Esto sucedió tras fallar a favor de Fabiola, una mujer trans que acudió a la justicia tras ser rechazada y violentada por sus propios familiares.
Y es que el alto tribunal reafirmó que el enfoque de género es una obligación para todas las autoridades que intervienen en controversias familiares y que, en el caso de la población trans, deben garantizarse condiciones que eviten cualquier forma de discriminación o desigualdad.
Caso de Fabiola
El pronunciamiento se dio tras estudiar la situación de Fabiola, quien recurrió a la tutela después de que la comisaría de familia encargada de su caso no aplicara adecuadamente este enfoque frente a episodios de violencia que ella denunció.

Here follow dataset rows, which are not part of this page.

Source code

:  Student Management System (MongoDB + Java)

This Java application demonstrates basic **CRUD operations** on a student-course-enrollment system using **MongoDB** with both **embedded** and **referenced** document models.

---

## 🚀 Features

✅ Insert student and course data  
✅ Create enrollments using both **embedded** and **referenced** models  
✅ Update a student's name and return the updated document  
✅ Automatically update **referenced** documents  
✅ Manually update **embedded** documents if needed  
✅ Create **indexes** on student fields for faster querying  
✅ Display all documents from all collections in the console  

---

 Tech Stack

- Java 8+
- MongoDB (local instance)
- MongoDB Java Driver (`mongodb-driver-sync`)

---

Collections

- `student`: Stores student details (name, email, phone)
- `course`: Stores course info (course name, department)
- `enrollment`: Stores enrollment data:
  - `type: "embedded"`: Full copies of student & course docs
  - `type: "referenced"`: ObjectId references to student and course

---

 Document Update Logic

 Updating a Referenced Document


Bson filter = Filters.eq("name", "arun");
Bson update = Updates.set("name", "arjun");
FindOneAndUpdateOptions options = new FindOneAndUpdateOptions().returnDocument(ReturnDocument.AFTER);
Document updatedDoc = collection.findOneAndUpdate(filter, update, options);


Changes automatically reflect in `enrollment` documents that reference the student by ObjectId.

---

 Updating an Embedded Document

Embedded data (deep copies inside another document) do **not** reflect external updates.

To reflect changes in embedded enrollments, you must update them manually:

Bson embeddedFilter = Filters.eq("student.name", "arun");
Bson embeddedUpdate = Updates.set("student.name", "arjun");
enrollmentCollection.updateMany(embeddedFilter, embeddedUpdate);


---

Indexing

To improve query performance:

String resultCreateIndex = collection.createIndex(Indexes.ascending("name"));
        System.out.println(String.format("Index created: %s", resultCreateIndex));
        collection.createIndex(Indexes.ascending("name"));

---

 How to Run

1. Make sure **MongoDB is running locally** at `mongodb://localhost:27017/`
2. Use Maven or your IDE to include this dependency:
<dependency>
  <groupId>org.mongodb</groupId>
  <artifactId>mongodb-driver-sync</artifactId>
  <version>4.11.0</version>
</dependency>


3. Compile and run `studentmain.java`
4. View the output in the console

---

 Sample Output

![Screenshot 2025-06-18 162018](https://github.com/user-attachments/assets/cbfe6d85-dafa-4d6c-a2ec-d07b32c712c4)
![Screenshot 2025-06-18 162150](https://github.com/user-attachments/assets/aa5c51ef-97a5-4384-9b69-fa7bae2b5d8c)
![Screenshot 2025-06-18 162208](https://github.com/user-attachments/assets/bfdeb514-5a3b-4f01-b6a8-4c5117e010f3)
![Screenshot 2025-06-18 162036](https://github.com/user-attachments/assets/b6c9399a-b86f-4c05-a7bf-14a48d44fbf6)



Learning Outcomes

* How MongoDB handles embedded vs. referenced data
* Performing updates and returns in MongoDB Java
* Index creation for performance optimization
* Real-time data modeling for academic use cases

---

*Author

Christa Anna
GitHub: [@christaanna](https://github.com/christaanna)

La mujer acudió al mecanismo de amparo buscando protección frente a agresiones y malos tratos que recibía de su madre y de sus hermanos.
Según ella, la entidad que debía brindar acompañamiento no aplicó el enfoque de género pese a tratarse de una persona trans, categoría que la Constitución reconoce como sujeta de especial protección.
Con la tutela, el caso llegó a la Sala Cuarta de Revisión de la Corte Constitucional, que finalmente decidió amparar los derechos de la mujer, entre ellos la dignidad humana, la igualdad, el libre desarrollo de la personalidad, la identidad de género, el debido proceso y la vivienda digna.
Pues en su decisión, la Corte recordó que todas las autoridades, y en especial las adscritas al sistema de justicia familiar, deben aplicar el enfoque de género de manera estricta.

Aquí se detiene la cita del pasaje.